Exercise details:
Nothing is to be left out: repeat every entry exactly as given.

(Collected data)

++++++++++++++++++++

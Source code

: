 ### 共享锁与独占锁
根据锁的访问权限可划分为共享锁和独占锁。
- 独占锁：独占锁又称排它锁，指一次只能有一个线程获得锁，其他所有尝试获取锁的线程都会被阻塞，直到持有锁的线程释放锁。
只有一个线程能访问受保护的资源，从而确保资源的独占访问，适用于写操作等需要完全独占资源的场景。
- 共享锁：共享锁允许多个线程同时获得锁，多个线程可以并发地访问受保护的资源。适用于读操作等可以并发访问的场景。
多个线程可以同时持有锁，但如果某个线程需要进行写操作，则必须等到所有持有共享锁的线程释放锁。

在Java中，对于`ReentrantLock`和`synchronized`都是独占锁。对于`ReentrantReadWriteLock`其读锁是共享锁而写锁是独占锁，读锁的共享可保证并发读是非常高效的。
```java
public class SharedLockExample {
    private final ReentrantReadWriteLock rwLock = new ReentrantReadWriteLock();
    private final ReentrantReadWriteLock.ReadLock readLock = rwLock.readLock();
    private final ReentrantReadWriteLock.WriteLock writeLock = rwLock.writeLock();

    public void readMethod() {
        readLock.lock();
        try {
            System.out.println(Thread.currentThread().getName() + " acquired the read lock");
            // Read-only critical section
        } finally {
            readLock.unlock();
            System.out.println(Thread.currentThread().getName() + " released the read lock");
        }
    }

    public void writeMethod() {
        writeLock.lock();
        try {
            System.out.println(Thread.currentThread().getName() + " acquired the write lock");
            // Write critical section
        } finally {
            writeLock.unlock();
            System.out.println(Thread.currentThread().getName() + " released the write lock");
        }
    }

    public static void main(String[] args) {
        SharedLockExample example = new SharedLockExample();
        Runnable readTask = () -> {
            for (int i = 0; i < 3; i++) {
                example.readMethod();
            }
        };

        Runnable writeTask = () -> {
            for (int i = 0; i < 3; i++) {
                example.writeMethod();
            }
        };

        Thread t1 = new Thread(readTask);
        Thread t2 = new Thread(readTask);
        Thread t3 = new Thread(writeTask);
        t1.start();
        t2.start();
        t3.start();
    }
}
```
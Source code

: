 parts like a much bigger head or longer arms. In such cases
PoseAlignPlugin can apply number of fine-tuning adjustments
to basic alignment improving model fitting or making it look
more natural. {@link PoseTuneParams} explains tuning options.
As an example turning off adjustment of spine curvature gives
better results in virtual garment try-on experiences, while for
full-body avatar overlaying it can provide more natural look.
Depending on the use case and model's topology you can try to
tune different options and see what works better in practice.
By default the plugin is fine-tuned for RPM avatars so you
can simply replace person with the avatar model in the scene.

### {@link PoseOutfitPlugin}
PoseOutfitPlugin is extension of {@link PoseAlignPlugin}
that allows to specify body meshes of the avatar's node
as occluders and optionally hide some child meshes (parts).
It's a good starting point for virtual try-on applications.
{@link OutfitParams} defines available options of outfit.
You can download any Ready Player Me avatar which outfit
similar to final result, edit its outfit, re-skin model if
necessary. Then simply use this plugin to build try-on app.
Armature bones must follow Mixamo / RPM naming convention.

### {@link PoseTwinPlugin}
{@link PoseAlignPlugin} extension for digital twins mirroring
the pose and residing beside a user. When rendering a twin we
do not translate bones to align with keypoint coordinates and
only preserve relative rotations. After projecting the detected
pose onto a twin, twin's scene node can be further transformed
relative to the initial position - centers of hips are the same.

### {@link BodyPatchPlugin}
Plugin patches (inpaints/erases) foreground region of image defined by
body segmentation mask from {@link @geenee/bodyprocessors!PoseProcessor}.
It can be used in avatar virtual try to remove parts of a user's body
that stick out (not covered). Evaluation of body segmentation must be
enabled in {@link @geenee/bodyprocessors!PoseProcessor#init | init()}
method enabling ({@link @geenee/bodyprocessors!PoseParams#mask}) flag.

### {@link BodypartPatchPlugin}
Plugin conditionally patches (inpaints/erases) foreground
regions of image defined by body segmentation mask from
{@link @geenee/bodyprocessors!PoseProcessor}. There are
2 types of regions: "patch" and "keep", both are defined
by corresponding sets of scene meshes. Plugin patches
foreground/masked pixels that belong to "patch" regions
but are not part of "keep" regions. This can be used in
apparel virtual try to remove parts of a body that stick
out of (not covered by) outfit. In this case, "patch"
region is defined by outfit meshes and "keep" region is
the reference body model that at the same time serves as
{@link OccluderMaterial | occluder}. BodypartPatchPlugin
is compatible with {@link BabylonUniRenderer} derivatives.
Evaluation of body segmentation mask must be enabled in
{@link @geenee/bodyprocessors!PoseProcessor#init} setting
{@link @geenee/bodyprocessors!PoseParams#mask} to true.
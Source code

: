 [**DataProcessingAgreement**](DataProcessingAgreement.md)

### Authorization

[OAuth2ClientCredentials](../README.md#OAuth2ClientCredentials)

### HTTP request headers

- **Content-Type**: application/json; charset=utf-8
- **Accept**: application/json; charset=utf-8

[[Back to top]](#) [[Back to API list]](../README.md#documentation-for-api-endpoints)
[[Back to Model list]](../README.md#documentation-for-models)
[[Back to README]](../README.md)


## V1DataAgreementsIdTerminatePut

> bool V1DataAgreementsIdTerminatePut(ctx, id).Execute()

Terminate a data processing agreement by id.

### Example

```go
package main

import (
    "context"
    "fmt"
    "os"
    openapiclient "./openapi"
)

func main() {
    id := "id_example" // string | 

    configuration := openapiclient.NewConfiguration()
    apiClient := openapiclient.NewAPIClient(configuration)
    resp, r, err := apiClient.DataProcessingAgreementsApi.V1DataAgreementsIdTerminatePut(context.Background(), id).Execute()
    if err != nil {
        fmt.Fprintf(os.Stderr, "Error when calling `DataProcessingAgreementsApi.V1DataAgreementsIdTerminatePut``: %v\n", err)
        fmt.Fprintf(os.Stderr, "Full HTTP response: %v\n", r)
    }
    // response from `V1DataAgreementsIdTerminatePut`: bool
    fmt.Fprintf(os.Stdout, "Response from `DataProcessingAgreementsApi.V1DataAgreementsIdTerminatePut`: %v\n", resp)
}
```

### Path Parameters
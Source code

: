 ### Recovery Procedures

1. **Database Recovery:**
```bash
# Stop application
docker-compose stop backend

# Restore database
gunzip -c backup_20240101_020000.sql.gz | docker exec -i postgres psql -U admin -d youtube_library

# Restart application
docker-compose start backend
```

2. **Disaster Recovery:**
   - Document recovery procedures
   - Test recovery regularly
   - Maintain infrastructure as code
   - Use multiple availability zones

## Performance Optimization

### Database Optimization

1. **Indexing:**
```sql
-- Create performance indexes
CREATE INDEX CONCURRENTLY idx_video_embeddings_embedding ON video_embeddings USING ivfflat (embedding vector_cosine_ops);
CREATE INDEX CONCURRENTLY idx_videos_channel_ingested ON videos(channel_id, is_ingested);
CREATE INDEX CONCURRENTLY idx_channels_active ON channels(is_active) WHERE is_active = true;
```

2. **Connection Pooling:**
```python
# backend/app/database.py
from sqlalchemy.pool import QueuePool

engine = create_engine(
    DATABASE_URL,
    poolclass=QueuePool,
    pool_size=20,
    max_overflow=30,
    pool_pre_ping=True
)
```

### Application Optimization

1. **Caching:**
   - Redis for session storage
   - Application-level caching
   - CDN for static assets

++++++++++++++++++++

Written answer:
Source code

: ### 共享锁与独占锁
根据锁的访问权限可划分为共享锁和独占锁。
- 独占锁：独占锁又称排它锁，指一次只能有一个线程获得锁，其他所有尝试获取锁的线程都会被阻塞，直到持有锁的线程释放锁。
只有一个线程能访问受保护的资源，从而确保资源的独占访问，适用于写操作等需要完全独占资源的场景。
- 共享锁：共享锁允许多个线程同时获得锁，多个线程可以并发地访问受保护的资源。适用于读操作等可以并发访问的场景。
多个线程可以同时持有锁，但如果某个线程需要进行写操作，则必须等到所有持有共享锁的线程释放锁。

在Java中，对于`ReentrantLock`和`synchronized`都是独占锁。对于`ReentrantReadWriteLock`其读锁是共享锁而写锁是独占锁，读锁的共享可保证并发读是非常高效的。
```java
public class SharedLockExample {
    private final ReentrantReadWriteLock rwLock = new ReentrantReadWriteLock();
    private final ReentrantReadWriteLock.ReadLock readLock = rwLock.readLock();
    private final ReentrantReadWriteLock.WriteLock writeLock = rwLock.writeLock();

    public void readMethod() {
        readLock.lock();
        try {
            System.out.println(Thread.currentThread().getName() + " acquired the read lock");
            // Read-only critical section
        } finally {
            readLock.unlock();
            System.out.println(Thread.currentThread().getName() + " released the read lock");
        }
    }

    public void writeMethod() {
        writeLock.lock();
        try {
            System.out.println(Thread.currentThread().getName() + " acquired the write lock");
            // Write critical section
        } finally {
            writeLock.unlock();
            System.out.println(Thread.currentThread().getName() + " released the write lock");
        }
    }

    public static void main(String[] args) {
        SharedLockExample example = new SharedLockExample();
        Runnable readTask = () -> {
            for (int i = 0; i < 3; i++) {
                example.readMethod();
            }
        };

        Runnable writeTask = () -> {
            for (int i = 0; i < 3; i++) {
                example.writeMethod();
            }
        };

        Thread t1 = new Thread(readTask);
        Thread t2 = new Thread(readTask);
        Thread t3 = new Thread(writeTask);
        t1.start();
        t2.start();
        t3.start();
    }
}
```
Source code

: parts like a much bigger head or longer arms. In such cases
PoseAlignPlugin can apply number of fine-tuning adjustments
to basic alignment improving model fitting or making it look
more natural. {@link PoseTuneParams} explains tuning options.
As an example turning off adjustment of spine curvature gives
better results in virtual garment try-on experiences, while for
full-body avatar overlaying it can provide more natural look.
Depending on the use case and model's topology you can try to
tune different options and see what works better in practice.
By default the plugin is fine-tuned for RPM avatars so you
can simply replace person with the avatar model in the scene.

### {@link PoseOutfitPlugin}
PoseOutfitPlugin is extension of {@link PoseAlignPlugin}
that allows to specify body meshes of the avatar's node
as occluders and optionally hide some child meshes (parts).
It's a good starting point for virtual try-on applications.
{@link OutfitParams} defines available options of outfit.
You can download any Ready Player Me avatar which outfit
similar to final result, edit its outfit, re-skin model if
necessary. Then simply use this plugin to build try-on app.
Armature bones must follow Mixamo / RPM naming convention.

### {@link PoseTwinPlugin}
{@link PoseAlignPlugin} extension for digital twins mirroring
the pose and residing beside a user. When rendering a twin we
do not translate bones to align with keypoint coordinates and
only preserve relative rotations. After projecting the detected
pose onto a twin, twin's scene node can be further transformed
relative to the initial position - centers of hips are the same.

### {@link BodyPatchPlugin}
Plugin patches (inpaints/erases) foreground region of image defined by
body segmentation mask from {@link @geenee/bodyprocessors!PoseProcessor}.
It can be used in avatar virtual try to remove parts of a user's body
that stick out (not covered). Evaluation of body segmentation must be
enabled in {@link @geenee/bodyprocessors!PoseProcessor#init | init()}
method enabling ({@link @geenee/bodyprocessors!PoseParams#mask}) flag.

### {@link BodypartPatchPlugin}
Plugin conditionally patches (inpaints/erases) foreground
regions of image defined by body segmentation mask from
{@link @geenee/bodyprocessors!PoseProcessor}. There are
2 types of regions: "patch" and "keep", both are defined
by corresponding sets of scene meshes. Plugin patches
foreground/masked pixels that belong to "patch" regions
but are not part of "keep" regions. This can be used in
apparel virtual try to remove parts of a body that stick
out of (not covered by) outfit. In this case, "patch"
region is defined by outfit meshes and "keep" region is
the reference body model that at the same time serves as
{@link OccluderMaterial | occluder}. BodypartPatchPlugin
is compatible with {@link BabylonUniRenderer} derivatives.
Evaluation of body segmentation mask must be enabled in
{@link @geenee/bodyprocessors!PoseProcessor#init} setting
{@link @geenee/bodyprocessors!PoseParams#mask} to true.
Source code

: [**DataProcessingAgreement**](DataProcessingAgreement.md)

### Authorization

[OAuth2ClientCredentials](../README.md#OAuth2ClientCredentials)

### HTTP request headers

- **Content-Type**: application/json; charset=utf-8
- **Accept**: application/json; charset=utf-8

[[Back to top]](#) [[Back to API list]](../README.md#documentation-for-api-endpoints)
[[Back to Model list]](../README.md#documentation-for-models)
[[Back to README]](../README.md)


## V1DataAgreementsIdTerminatePut

> bool V1DataAgreementsIdTerminatePut(ctx, id).Execute()

Terminate a data processing agreement by id.

### Example

```go
package main

import (
    "context"
    "fmt"
    "os"
    openapiclient "./openapi"
)

func main() {
    id := "id_example" // string | 

    configuration := openapiclient.NewConfiguration()
    apiClient := openapiclient.NewAPIClient(configuration)
    resp, r, err := apiClient.DataProcessingAgreementsApi.V1DataAgreementsIdTerminatePut(context.Background(), id).Execute()
    if err != nil {
        fmt.Fprintf(os.Stderr, "Error when calling `DataProcessingAgreementsApi.V1DataAgreementsIdTerminatePut``: %v\n", err)
        fmt.Fprintf(os.Stderr, "Full HTTP response: %v\n", r)
    }
    // response from `V1DataAgreementsIdTerminatePut`: bool
    fmt.Fprintf(os.Stdout, "Response from `DataProcessingAgreementsApi.V1DataAgreementsIdTerminatePut`: %v\n", resp)
}
```

### Path Parameters
Source code

: ### Recovery Procedures

1. **Database Recovery:**
```bash
# Stop application
docker-compose stop backend

# Restore database
gunzip -c backup_20240101_020000.sql.gz | docker exec -i postgres psql -U admin -d youtube_library

# Restart application
docker-compose start backend
```

2. **Disaster Recovery:**
   - Document recovery procedures
   - Test recovery regularly
   - Maintain infrastructure as code
   - Use multiple availability zones

## Performance Optimization

### Database Optimization

1. **Indexing:**
```sql
-- Create performance indexes
CREATE INDEX CONCURRENTLY idx_video_embeddings_embedding ON video_embeddings USING ivfflat (embedding vector_cosine_ops);
CREATE INDEX CONCURRENTLY idx_videos_channel_ingested ON videos(channel_id, is_ingested);
CREATE INDEX CONCURRENTLY idx_channels_active ON channels(is_active) WHERE is_active = true;
```

2. **Connection Pooling:**
```python
# backend/app/database.py
from sqlalchemy.pool import QueuePool

engine = create_engine(
    DATABASE_URL,
    poolclass=QueuePool,
    pool_size=20,
    max_overflow=30,
    pool_pre_ping=True
)
```

### Application Optimization

1. **Caching:**
   - Redis for session storage
   - Application-level caching
   - CDN for static assets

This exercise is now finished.